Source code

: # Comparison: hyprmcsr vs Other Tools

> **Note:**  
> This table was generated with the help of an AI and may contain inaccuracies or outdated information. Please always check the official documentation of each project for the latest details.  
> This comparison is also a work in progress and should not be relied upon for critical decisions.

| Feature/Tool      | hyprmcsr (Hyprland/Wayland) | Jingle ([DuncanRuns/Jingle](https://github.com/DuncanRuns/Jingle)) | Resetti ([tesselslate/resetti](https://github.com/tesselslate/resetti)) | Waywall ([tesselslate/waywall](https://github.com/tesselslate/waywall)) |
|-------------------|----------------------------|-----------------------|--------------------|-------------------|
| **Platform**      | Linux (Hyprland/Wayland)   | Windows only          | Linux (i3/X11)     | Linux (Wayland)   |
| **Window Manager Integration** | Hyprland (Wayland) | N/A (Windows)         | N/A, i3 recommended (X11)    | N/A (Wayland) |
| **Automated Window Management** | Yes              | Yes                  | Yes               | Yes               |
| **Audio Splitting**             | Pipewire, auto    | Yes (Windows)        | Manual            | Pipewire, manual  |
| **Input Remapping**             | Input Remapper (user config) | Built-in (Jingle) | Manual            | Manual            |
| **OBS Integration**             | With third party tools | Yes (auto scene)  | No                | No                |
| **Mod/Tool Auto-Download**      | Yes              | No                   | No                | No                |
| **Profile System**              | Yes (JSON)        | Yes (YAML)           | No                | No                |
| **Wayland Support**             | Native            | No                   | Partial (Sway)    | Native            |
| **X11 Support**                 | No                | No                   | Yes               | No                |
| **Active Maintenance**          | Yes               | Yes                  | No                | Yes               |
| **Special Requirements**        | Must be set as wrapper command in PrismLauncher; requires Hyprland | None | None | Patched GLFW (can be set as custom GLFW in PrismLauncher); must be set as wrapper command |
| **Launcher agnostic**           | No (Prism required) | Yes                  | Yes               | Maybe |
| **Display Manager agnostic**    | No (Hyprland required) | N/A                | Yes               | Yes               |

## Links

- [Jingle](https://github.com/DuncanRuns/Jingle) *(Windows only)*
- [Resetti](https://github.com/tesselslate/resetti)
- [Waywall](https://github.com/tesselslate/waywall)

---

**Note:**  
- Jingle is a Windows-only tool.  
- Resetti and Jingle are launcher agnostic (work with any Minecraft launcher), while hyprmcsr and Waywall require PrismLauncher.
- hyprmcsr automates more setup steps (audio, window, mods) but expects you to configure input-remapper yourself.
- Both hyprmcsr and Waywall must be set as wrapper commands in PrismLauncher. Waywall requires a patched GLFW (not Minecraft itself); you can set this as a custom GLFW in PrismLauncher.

════════════════════

#### [WHAT THE TASK REQUIRES]
Count the lines in the data where "Hyprland" occurs. Report the number only.

#### [REPLY TO THE EXERCISE]
5